Lettere dal carcere a Sbarre di Zucchero
a cura di Rossella Grasso — 23 Gennaio 2023
D. è stato condannato a 3 ergastoli e sottoposto al regime di carcere duro del 41 bis. Di lui ci racconta la sua amica C. che, nell’inviare un suo scritto a Sbarre di Zucchero, ci racconta di lui e di come il 41 bis e lo abbia reso un “diversamente vivo”. E di lui C. ci dice: “Per lui la scrittura -che passa dalla censura- vorrei fosse una salda scala nel dimostrare che è un uomo nuovo. Io voglio fare in modo che D. veda la luce e non per un’ora soltanto. Ha sofferto abbastanza. E sarebbe ora gli venisse concesso di dimostrare, oltre le etichette, chi è il D. di oggi. È una vicenda particolare la sua. Gli altri ergastolani spesso mi hanno detto che c’è stato un accanimento nei suoi confronti… il problema è che viene accusato di essere tutt’ora un boss di cosa nostra ma, sinceramente, anche ammettendo questa possibilità, come può uno comandare dal 41 bis?
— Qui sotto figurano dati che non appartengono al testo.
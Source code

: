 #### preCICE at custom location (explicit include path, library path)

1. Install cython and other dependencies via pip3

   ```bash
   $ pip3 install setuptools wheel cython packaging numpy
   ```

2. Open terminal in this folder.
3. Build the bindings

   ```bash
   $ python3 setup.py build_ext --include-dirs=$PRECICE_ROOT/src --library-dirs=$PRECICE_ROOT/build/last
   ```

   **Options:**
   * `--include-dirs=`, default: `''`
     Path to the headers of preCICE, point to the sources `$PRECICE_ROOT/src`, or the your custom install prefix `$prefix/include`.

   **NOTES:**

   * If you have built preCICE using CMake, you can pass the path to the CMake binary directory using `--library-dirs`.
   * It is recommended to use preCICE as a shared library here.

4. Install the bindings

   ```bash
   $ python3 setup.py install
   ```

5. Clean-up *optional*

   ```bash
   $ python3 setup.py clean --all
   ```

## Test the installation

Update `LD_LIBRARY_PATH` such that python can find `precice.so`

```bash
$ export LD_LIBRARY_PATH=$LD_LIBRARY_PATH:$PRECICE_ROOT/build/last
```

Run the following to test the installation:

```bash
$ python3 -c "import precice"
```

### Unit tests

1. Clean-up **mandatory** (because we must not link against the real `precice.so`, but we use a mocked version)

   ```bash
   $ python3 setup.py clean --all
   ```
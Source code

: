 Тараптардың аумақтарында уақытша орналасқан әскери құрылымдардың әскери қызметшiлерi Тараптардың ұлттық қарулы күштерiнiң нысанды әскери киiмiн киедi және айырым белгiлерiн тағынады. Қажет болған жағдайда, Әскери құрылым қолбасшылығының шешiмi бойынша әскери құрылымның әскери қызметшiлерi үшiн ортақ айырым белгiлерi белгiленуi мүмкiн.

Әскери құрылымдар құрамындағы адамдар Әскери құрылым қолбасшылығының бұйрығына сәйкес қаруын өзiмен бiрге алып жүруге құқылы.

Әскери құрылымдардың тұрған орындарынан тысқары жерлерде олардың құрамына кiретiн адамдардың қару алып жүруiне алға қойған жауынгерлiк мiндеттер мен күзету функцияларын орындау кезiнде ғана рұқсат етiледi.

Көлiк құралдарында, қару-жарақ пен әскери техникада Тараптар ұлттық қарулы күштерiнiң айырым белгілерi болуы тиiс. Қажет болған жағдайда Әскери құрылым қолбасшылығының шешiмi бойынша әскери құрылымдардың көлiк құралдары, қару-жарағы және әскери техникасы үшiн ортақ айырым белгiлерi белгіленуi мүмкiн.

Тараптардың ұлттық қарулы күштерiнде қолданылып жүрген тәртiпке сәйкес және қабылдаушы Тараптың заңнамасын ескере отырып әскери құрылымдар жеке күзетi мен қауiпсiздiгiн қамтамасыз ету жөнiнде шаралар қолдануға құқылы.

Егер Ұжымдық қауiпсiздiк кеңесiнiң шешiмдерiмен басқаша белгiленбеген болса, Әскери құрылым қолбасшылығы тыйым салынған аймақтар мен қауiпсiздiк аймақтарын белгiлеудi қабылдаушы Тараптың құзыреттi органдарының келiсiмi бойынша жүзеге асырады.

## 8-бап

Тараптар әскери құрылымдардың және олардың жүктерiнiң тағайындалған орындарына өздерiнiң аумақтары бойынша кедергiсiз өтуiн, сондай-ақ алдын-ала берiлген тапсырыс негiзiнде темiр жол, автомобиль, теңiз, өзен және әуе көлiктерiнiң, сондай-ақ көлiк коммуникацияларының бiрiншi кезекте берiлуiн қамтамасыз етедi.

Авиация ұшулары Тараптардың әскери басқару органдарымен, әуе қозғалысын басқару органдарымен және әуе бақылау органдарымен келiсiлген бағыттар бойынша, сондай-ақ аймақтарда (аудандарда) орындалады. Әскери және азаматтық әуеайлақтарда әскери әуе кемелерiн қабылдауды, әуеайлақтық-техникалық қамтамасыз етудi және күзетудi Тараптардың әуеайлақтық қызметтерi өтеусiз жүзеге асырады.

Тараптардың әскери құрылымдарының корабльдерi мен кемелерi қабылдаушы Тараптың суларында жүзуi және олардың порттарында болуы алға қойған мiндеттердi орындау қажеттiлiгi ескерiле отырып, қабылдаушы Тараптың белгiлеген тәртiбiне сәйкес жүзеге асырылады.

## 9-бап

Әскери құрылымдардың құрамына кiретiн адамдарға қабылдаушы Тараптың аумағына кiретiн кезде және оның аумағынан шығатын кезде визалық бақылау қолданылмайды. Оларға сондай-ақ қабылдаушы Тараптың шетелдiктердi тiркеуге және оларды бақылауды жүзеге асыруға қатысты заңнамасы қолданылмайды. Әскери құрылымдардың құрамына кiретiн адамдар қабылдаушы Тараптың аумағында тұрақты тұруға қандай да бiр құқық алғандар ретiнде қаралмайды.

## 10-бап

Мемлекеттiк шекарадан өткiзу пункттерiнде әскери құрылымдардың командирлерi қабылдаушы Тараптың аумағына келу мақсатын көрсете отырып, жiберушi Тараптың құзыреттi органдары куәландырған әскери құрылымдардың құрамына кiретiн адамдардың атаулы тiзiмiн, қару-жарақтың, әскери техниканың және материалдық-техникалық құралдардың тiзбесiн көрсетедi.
Voglio dire che sia lui che i suoi fratelli sono sottoposti a misure durissime da anni… e io percepisco interiorizzazione e il peso di una esistenza in solitudine e dove, per dirla con D. stesso, ‘l’intento non può divenire azione’. Si definisce infatti ‘diversamente vivo‘! Mi ha dato il permesso di diffondere i suoi scritti come credo… Sono io che sto attenta. Non voglio venga strumentalizzato. Difendo la persona perché troppe volte è stato usato in questo senso. Quello che stiamo facendo al momento è un lavoro autobiografico in cui i nostri vissuti si confrontano, ed è incentrato sui 12 punti di un classico programma di auto-mutuo aiuto. È strano come i nostri percorsi siano simili nonostante io lavori nel sociale da sempre e lui sia etichettato tutt’oggi come un boss pericoloso! Giungiamo sempre ad identiche conclusioni ed entrambi, nonostante i lutti, le difficoltà ecc. abbiamo ancora sete di vita e di dare senso alla vita. Una storia di inchiostri che si mescolano ma che un giorno voglio arrivi ad esprimersi nella realtà”.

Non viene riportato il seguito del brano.